**Records provided**
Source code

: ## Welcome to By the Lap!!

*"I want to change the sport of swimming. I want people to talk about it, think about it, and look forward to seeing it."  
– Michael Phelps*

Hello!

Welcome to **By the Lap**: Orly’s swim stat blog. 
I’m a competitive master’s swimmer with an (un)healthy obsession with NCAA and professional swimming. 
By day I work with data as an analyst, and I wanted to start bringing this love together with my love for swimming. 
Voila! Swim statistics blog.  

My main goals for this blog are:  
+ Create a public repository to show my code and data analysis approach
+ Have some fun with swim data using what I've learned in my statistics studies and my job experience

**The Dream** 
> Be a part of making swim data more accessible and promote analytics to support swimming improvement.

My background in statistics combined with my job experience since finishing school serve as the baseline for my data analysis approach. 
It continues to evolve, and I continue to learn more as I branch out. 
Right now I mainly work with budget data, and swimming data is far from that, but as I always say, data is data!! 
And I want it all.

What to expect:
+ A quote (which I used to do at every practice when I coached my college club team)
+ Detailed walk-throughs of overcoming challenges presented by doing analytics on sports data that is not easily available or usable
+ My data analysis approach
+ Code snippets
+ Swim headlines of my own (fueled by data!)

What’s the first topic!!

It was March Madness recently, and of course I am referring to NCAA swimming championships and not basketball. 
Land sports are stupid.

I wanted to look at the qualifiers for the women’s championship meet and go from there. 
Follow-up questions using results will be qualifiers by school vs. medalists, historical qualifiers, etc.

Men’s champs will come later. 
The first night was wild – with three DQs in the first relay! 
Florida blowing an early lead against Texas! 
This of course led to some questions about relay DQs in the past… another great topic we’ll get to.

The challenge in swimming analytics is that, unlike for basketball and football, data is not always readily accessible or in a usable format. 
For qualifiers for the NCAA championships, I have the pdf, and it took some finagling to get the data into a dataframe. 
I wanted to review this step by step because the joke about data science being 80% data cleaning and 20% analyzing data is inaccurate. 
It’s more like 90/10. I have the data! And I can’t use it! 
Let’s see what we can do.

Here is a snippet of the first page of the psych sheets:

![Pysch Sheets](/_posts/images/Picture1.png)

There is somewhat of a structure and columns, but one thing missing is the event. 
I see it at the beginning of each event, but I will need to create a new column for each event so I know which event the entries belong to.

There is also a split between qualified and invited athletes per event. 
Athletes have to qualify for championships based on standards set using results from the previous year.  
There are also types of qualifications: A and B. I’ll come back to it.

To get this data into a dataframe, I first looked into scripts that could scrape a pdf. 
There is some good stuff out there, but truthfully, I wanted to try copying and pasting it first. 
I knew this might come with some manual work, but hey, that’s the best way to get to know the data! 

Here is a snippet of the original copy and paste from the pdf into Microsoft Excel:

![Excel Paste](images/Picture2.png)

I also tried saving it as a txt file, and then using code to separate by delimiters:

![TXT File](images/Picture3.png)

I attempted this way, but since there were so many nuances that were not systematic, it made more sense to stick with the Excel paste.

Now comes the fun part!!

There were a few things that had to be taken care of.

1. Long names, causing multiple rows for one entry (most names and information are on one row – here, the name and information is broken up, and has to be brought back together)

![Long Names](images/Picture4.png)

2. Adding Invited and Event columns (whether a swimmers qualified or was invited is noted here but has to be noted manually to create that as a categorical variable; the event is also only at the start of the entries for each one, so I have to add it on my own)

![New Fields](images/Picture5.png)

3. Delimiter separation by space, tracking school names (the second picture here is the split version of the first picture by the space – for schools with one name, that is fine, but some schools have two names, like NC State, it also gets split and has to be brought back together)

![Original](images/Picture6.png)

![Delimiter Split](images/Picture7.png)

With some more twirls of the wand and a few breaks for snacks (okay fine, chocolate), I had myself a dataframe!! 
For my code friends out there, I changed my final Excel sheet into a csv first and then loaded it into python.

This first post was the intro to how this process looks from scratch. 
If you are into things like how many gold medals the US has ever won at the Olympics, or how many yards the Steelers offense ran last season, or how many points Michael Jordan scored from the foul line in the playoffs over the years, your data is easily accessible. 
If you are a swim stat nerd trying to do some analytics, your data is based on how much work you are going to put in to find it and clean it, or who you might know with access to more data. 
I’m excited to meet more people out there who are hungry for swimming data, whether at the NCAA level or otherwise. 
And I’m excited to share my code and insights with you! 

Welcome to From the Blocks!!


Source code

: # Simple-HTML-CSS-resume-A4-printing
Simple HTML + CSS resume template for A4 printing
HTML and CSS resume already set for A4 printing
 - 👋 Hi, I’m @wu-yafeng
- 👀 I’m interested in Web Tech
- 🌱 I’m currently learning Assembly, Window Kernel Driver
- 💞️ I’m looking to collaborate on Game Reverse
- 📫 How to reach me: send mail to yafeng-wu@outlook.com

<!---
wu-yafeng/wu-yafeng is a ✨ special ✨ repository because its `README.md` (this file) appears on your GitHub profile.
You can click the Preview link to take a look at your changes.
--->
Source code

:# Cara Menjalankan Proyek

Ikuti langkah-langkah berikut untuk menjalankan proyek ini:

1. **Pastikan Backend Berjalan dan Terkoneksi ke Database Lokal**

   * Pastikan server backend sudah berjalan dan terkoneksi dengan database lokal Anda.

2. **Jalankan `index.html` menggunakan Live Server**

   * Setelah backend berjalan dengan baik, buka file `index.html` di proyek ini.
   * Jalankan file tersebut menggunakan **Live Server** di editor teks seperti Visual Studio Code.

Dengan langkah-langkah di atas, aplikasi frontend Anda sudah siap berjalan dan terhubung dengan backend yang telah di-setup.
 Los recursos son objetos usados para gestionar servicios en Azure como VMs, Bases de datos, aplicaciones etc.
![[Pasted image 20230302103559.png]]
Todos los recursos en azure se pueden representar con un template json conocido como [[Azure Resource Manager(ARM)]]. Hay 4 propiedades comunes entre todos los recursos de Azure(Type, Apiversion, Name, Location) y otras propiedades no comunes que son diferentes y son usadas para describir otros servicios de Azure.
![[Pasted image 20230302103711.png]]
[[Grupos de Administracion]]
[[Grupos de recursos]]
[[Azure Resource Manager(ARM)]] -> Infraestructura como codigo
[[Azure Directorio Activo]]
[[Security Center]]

**Required work**
Only the lines from the start of the material through the line containing "college club team)" belong in the answer, each copied exactly.

**Task result**
Source code

: ## Welcome to By the Lap!!

*"I want to change the sport of swimming. I want people to talk about it, think about it, and look forward to seeing it."  
– Michael Phelps*

Hello!

Welcome to **By the Lap**: Orly’s swim stat blog. 
I’m a competitive master’s swimmer with an (un)healthy obsession with NCAA and professional swimming. 
By day I work with data as an analyst, and I wanted to start bringing this love together with my love for swimming. 
Voila! Swim statistics blog.  

My main goals for this blog are:  
+ Create a public repository to show my code and data analysis approach
+ Have some fun with swim data using what I've learned in my statistics studies and my job experience

**The Dream** 
> Be a part of making swim data more accessible and promote analytics to support swimming improvement.

My background in statistics combined with my job experience since finishing school serve as the baseline for my data analysis approach. 
It continues to evolve, and I continue to learn more as I branch out. 
Right now I mainly work with budget data, and swimming data is far from that, but as I always say, data is data!! 
And I want it all.

What to expect:
+ A quote (which I used to do at every practice when I coached my college club team)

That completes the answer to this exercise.